[Opening Provided material section]
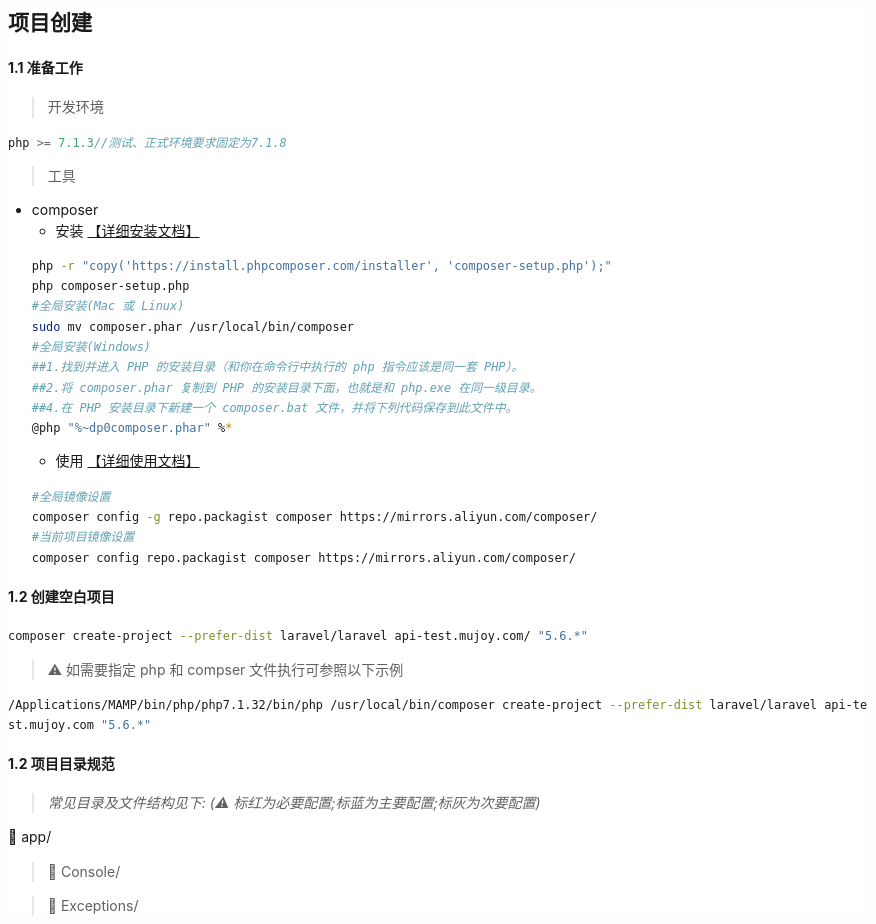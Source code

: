 

## 项目创建


#### 1.1 准备工作

> 开发环境

```php
php >= 7.1.3//测试、正式环境要求固定为7.1.8
```

> 工具

- composer
  - 安装 <a href="https://pkg.phpcomposer.com/#how-to-install-composer" target="_blank">【详细安装文档】</a>
  ```bash
  php -r "copy('https://install.phpcomposer.com/installer', 'composer-setup.php');"
  php composer-setup.php
  #全局安装(Mac 或 Linux)
  sudo mv composer.phar /usr/local/bin/composer
  #全局安装(Windows)
  ##1.找到并进入 PHP 的安装目录（和你在命令行中执行的 php 指令应该是同一套 PHP）。
  ##2.将 composer.phar 复制到 PHP 的安装目录下面，也就是和 php.exe 在同一级目录。
  ##4.在 PHP 安装目录下新建一个 composer.bat 文件，并将下列代码保存到此文件中。
  @php "%~dp0composer.phar" %*
  ```
  - 使用 <a href="https://pkg.phpcomposer.com/" target="_blank">【详细使用文档】</a>
  ```bash
  #全局镜像设置
  composer config -g repo.packagist composer https://mirrors.aliyun.com/composer/
  #当前项目镜像设置
  composer config repo.packagist composer https://mirrors.aliyun.com/composer/
  ```

#### 1.2 创建空白项目

```bash
composer create-project --prefer-dist laravel/laravel api-test.mujoy.com/ "5.6.*"
```

> ⚠️ 如需要指定 php 和 compser 文件执行可参照以下示例

```bash
/Applications/MAMP/bin/php/php7.1.32/bin/php /usr/local/bin/composer create-project --prefer-dist laravel/laravel api-test.mujoy.com "5.6.*"
```

#### 1.2 项目目录规范

> _常见目录及文件结构见下:_ _(⚠️ 标红为必要配置;标蓝为主要配置;标灰为次要配置)_

📁 app/

> 📁 Console/

> 📁 Exceptions/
[Closing Provided material section]
Your goal: Write out the full listing verbatim, excluding its pictures.

Exercise response:
Source code

: 

## 项目创建


#### 1.1 准备工作

> 开发环境

```php
php >= 7.1.3//测试、正式环境要求固定为7.1.8
```

> 工具

- composer
  - 安装 <a href="https://pkg.phpcomposer.com/#how-to-install-composer" target="_blank">【详细安装文档】</a>
  ```bash
  php -r "copy('https://install.phpcomposer.com/installer', 'composer-setup.php');"
  php composer-setup.php
  #全局安装(Mac 或 Linux)
  sudo mv composer.phar /usr/local/bin/composer
  #全局安装(Windows)
  ##1.找到并进入 PHP 的安装目录（和你在命令行中执行的 php 指令应该是同一套 PHP）。
  ##2.将 composer.phar 复制到 PHP 的安装目录下面，也就是和 php.exe 在同一级目录。
  ##4.在 PHP 安装目录下新建一个 composer.bat 文件，并将下列代码保存到此文件中。
  @php "%~dp0composer.phar" %*
  ```
  - 使用 <a href="https://pkg.phpcomposer.com/" target="_blank">【详细使用文档】</a>
  ```bash
  #全局镜像设置
  composer config -g repo.packagist composer https://mirrors.aliyun.com/composer/
  #当前项目镜像设置
  composer config repo.packagist composer https://mirrors.aliyun.com/composer/
  ```

#### 1.2 创建空白项目

```bash
composer create-project --prefer-dist laravel/laravel api-test.mujoy.com/ "5.6.*"
```

> ⚠️ 如需要指定 php 和 compser 文件执行可参照以下示例

```bash
/Applications/MAMP/bin/php/php7.1.32/bin/php /usr/local/bin/composer create-project --prefer-dist laravel/laravel api-test.mujoy.com "5.6.*"
```

#### 1.2 项目目录规范

> _常见目录及文件结构见下:_ _(⚠️ 标红为必要配置;标蓝为主要配置;标灰为次要配置)_

📁 app/

> 📁 Console/

> 📁 Exceptions/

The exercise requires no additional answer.